• **Recorded data**
+ + + +

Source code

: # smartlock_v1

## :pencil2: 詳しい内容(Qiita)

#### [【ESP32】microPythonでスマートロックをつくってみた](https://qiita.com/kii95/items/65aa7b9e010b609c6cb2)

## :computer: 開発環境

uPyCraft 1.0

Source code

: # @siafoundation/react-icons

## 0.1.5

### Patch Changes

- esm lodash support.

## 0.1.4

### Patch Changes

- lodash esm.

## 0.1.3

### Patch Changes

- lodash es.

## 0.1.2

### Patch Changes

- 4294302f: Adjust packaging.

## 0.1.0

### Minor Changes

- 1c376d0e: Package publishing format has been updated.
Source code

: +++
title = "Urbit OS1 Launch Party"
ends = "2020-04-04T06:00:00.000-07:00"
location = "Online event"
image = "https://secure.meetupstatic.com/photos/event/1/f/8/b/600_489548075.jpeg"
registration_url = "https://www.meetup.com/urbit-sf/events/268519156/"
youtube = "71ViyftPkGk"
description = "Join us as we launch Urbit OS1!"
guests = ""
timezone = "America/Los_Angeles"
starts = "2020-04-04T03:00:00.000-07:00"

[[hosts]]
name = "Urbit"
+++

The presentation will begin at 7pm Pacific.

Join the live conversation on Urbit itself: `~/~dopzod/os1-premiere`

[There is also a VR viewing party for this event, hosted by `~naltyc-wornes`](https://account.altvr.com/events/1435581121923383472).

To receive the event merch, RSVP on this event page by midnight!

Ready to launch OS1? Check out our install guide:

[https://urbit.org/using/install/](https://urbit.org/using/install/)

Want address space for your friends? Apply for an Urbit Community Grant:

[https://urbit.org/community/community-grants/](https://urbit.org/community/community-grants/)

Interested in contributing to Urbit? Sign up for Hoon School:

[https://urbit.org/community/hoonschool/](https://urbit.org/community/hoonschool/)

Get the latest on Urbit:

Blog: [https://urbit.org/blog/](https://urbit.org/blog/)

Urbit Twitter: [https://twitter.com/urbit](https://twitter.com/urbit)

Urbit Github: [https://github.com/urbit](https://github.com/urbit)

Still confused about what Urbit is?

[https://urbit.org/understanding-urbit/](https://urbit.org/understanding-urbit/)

+ + + +

Print the data again exactly.

Source code

: # smartlock_v1

## :pencil2: 詳しい内容(Qiita)

#### [【ESP32】microPythonでスマートロックをつくってみた](https://qiita.com/kii95/items/65aa7b9e010b609c6cb2)

## :computer: 開発環境

uPyCraft 1.0

Source code

: # @siafoundation/react-icons

## 0.1.5

### Patch Changes

- esm lodash support.

## 0.1.4

### Patch Changes

- lodash esm.

## 0.1.3

### Patch Changes

- lodash es.

## 0.1.2

### Patch Changes

- 4294302f: Adjust packaging.

## 0.1.0

### Minor Changes

- 1c376d0e: Package publishing format has been updated.
Source code

: +++
title = "Urbit OS1 Launch Party"
ends = "2020-04-04T06:00:00.000-07:00"
location = "Online event"
image = "https://secure.meetupstatic.com/photos/event/1/f/8/b/600_489548075.jpeg"
registration_url = "https://www.meetup.com/urbit-sf/events/268519156/"
youtube = "71ViyftPkGk"
description = "Join us as we launch Urbit OS1!"
guests = ""
timezone = "America/Los_Angeles"
starts = "2020-04-04T03:00:00.000-07:00"

[[hosts]]
name = "Urbit"
+++

The presentation will begin at 7pm Pacific.

Join the live conversation on Urbit itself: `~/~dopzod/os1-premiere`

[There is also a VR viewing party for this event, hosted by `~naltyc-wornes`](https://account.altvr.com/events/1435581121923383472).

To receive the event merch, RSVP on this event page by midnight!

Ready to launch OS1? Check out our install guide:

[https://urbit.org/using/install/](https://urbit.org/using/install/)

Want address space for your friends? Apply for an Urbit Community Grant:

[https://urbit.org/community/community-grants/](https://urbit.org/community/community-grants/)

Interested in contributing to Urbit? Sign up for Hoon School:

[https://urbit.org/community/hoonschool/](https://urbit.org/community/hoonschool/)

Get the latest on Urbit:

Blog: [https://urbit.org/blog/](https://urbit.org/blog/)

Urbit Twitter: [https://twitter.com/urbit](https://twitter.com/urbit)

Urbit Github: [https://github.com/urbit](https://github.com/urbit)

Still confused about what Urbit is?

[https://urbit.org/understanding-urbit/](https://urbit.org/understanding-urbit/)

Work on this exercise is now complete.